Stereo matching - GC-Net network structure analysis

  1. First look at the code corresponding to the network structure diagram and the table of the network layer.
    Insert picture description here
    Insert picture description here

1. Unary Features feature extraction

1. Use 2-D convolution to extract deep features. First, use conv2d with fiter size: 5*5 and stride: 2 to reduce the input dimension (1/2H, 1/2W).

 imgl0=F.relu(self.bn0(self.conv0(imgLeft)))
 imgr0=F.relu(self.bn0(self.conv0(imgRight)))
self.conv0=nn.Conv2d(3,32,5,2,2)
self.bn0=nn.BatchNorm2d(32)

2. Followed by an 8-layer residual network.
Insert picture description here

  • Note that num_block[0] here, where the value is 8 represents eight-level residuals, and the variables are defined below
 self.res_block=self._make_layer(block,self.in_planes,32,num_block[0],stride=1)
 def _make_layer(self,block,in_planes,planes,num_block,stride):
        strides=[stride]+[1]*(num_block-1)
        layers=[]
        for step in strides:
            layers.append(block(in_planes,planes,step))
        return nn.Sequential(*layers)
  • Note that this'num_block' parameter is an array [8,1],
  • This for loop needs to pay attention, because the residual structure penetrates num_block=8, so here strides=[[1],[1],[1],[1],[1],[1],[1] ,[1]],step takes the value every time, so the stride passed to the block is stride=1

def GcNet(height,width,maxdisp):
    return GC_NET(BasicBlock,ThreeDConv,[8,1],height,width,maxdisp)
  • The following is a detailed analysis of the code details of the 8-level residuals
  • The residual structure consists of two layers of conv (input=32, output=32, kernel_size=3, stride=1, padding=1), a total of eight layers.
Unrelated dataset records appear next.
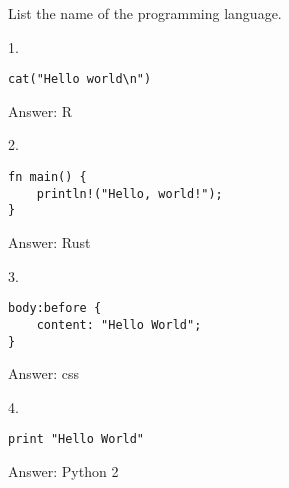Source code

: \documentclass{article}
\begin{document}
\begin{center}
    List the name of the programming language.
\end{center}


\begin{multicols}{2}

1.
\begin{verbatim}
cat("Hello world\n")
\end{verbatim}

\columnbreak

\begin{flushright}
    Answer: R
\end{flushright}

\end{multicols}


\hrulefill
\begin{multicols}{2}

2.
\begin{verbatim}
fn main() {
    println!("Hello, world!");
}
\end{verbatim}

\columnbreak

\begin{flushright}
    Answer: Rust
\end{flushright}

\end{multicols}

\hrulefill
\begin{multicols}{2}


3.
\begin{verbatim}
body:before {
    content: "Hello World";
}
\end{verbatim}

\columnbreak

\begin{flushright}
    Answer: css
\end{flushright}

\end{multicols}

\hrulefill
\begin{multicols}{2}

4.
\begin{verbatim}
print "Hello World"
\end{verbatim}

\columnbreak

\begin{flushright}
    Answer: Python 2
\end{flushright}

\end{multicols}
\end{document}
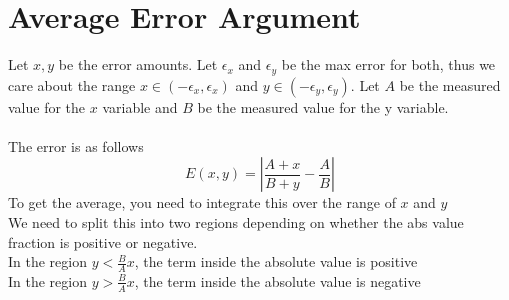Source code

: \section{Average Error Argument}

Let $x,y$ be the error amounts. Let $\epsilon_x$ and $\epsilon_y$ be the max error for both, thus we care about the range $x \in (-\epsilon_x,\epsilon_x)$ and $y \in (-\epsilon_y,\epsilon_y)$. Let $A$ be the measured value for the $x$ variable and $B$ be the measured value for the y variable.\\
\\
The error is as follows
\[
E(x,y) = |\frac{A + x}{B + y} - \frac{A}{B} |
\]
To get the average, you need to integrate this over the range of $x$ and $y$\\
We need to split this into two regions depending on whether the abs value fraction is positive or negative. \\
In the region $y < \frac{B}{A} x$, the term inside the absolute value is positive\\
In the region $y > \frac{B}{A} x$, the term inside the absolute value is negative\\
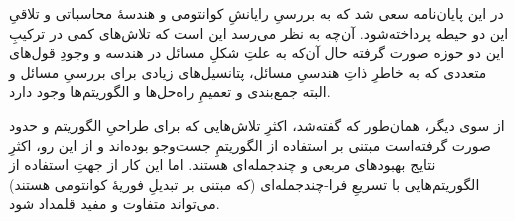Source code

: \documentclass[a4paper,12pt]{article}
\begin{document}
در این پایان‌نامه سعی شد که به بررسیِ رایانشِ کوانتومی و هندسهٔ محاسباتی و تلاقیِ این دو حیطه پرداخته‌شود. آن‌چه به نظر می‌رسد این است که تلاش‌های کمی در ترکیبِ این دو حوزه صورت گرفته حال آن‌که به علتِ شکلِ مسائل در هندسه و وجودِ قول‌های متعددی که به خاطرِ ذاتِ هندسیِ مسائل، پتانسیل‌های زیادی برای بررسیِ مسائل و البته جمع‌بندی و تعمیمِ راه‌حل‌ها و الگوریتم‌ها وجود دارد.

از سوی دیگر، همان‌طور که گفته‌شد، اکثرِ تلاش‌هایی که برای طراحیِ الگوریتم و حدود صورت گرفته‌است مبتنی بر استفاده از الگوریتمِ جست‌وجو بوده‌اند و از این رو، اکثرِ نتایج بهبودهای مربعی و چندجمله‌ای هستند. اما این کار از جهتِ استفاده از الگوریتم‌هایی با تسریعِ فرا-چندجمله‌ای (که مبتنی بر تبدیلِ فوریهٔ کوانتومی هستند) می‌تواند متفاوت و مفید قلمداد شود.


\printbibliography[heading=none]
\end{document}
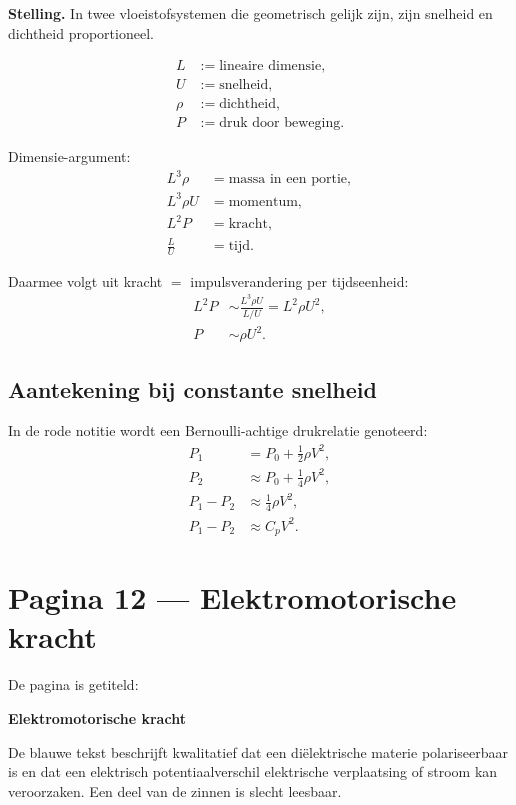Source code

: \documentclass[11pt]{article}
\begin{document}
\textbf{Stelling.}
In twee vloeistofsystemen die geometrisch gelijk zijn, zijn snelheid en dichtheid proportioneel.

\begin{align*}
L &:= \text{lineaire dimensie},\\
U &:= \text{snelheid},\\
\rho &:= \text{dichtheid},\\
P &:= \text{druk door beweging}.
\end{align*}

Dimensie-argument:
\begin{align*}
L^3\rho
  &= \text{massa in een portie},\\
L^3\rho U
  &= \text{momentum},\\
L^2P
  &= \text{kracht},\\
\frac{L}{U}
  &= \text{tijd}.
\end{align*}

Daarmee volgt uit kracht $=$ impulsverandering per tijdseenheid:
\begin{align*}
L^2P
  &\sim
  \frac{L^3\rho U}{L/U}
   =
  L^2\rho U^2,\\
P
  &\sim
  \rho U^2.
\end{align*}

\subsection*{Aantekening bij constante snelheid}

In de rode notitie wordt een Bernoulli-achtige drukrelatie genoteerd:
\begin{align*}
P_1 &= P_0+\frac{1}{2}\rho V^2,\\
P_2 &\approx P_0+\frac{1}{4}\rho V^2,\\
P_1-P_2 &\approx \frac{1}{4}\rho V^2,\\
P_1-P_2 &\approx C_pV^2.
\end{align*}

\section*{Pagina 12 --- Elektromotorische kracht}

De pagina is getiteld:
\begin{center}
\textbf{Elektromotorische kracht}
\end{center}

De blauwe tekst beschrijft kwalitatief dat een diëlektrische materie polariseerbaar is en dat een elektrisch potentiaalverschil elektrische verplaatsing of stroom kan veroorzaken. Een deel van de zinnen is slecht leesbaar.
\end{document}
The main function of this residual layer is to extract the'unary features' of the left and right images
class BasicBlock(nn.Module):  #basic block for Conv2d
    def __init__(self,in_planes,planes,stride=1):
        super(BasicBlock,self).__init__()
        self.conv1=nn.Conv2d(in_planes,planes,kernel_size=3,stride=stride,padding=1)
        self.bn1=nn.BatchNorm2d(planes)
        self.conv2=nn.Conv2d(planes,planes,kernel_size=3,stride=1,padding=1)
        self.bn2=nn.BatchNorm2d(planes)
        self.shortcut=nn.Sequential()
    def forward(self, x):
        out=F.relu(self.bn1(self.conv1(x)))
        out=self.bn2(self.conv2(out))
        out+=self.shortcut(x)
        out=F.relu(out)
        return out
  • Finally, a layer of (no RELU, no BN) convolution is passed. I don’t understand the role of this layer. Maybe it is to expand the field of perception?
   self.conv1=nn.Conv2d(32,32,3,1,1)

2. Form a cost volume

  • The'unary features' formed by the residual layer, through column splicing (why w is column splicing, please see the print result of my PSMNet ), forming a cost body of (1,64,96,1/2H,1/2W) size . I estimated this by referring to the output of PSMNet. I didn't run the code. To configure the environment, it is mainly to understand the idea.
 def cost_volume(self,imgl,imgr):
        B, C, H, W = imgl.size()
        cost_vol = torch.zeros(B, C * 2, self.maxdisp , H, W).type_as(imgl)
        for i in range(self.maxdisp):
            if i > 0:
                cost_vol[:, :C, i, :, i:] = imgl[:, :, :, i:]
                cost_vol[:, C:, i, :, i:] = imgr[:, :, :, :-i]
            else:
                cost_vol[:, :C, i, :, :] = imgl
                cost_vol[:, C:, i, :, :] = imgr
        return cost_vol
 cost_volum = self.cost_volume(imgl1, imgr1)
  • Through this splicing method, the feature dimensions and-are retained unary features, so that the network can learn absolute representationand can be combined with context. This splicing method is better than the distance measurement function (L1, L2, cosine)
  • The following explanation of cost volum is very vivid:
    (For a certain feature, the matching cost volume is a three-dimensional square, the first layer is the feature map when the disparity is 0, and the second layer is the feature map when the disparity is 1. By analogy, there is a total of maximum parallax + 1 layer, the length and width are respectively the size of the feature map, assuming a total of 10 features are extracted, there are 10 such three-dimensional squares)
    Insert picture description here

3. 3D convolutional downsampling (encoder)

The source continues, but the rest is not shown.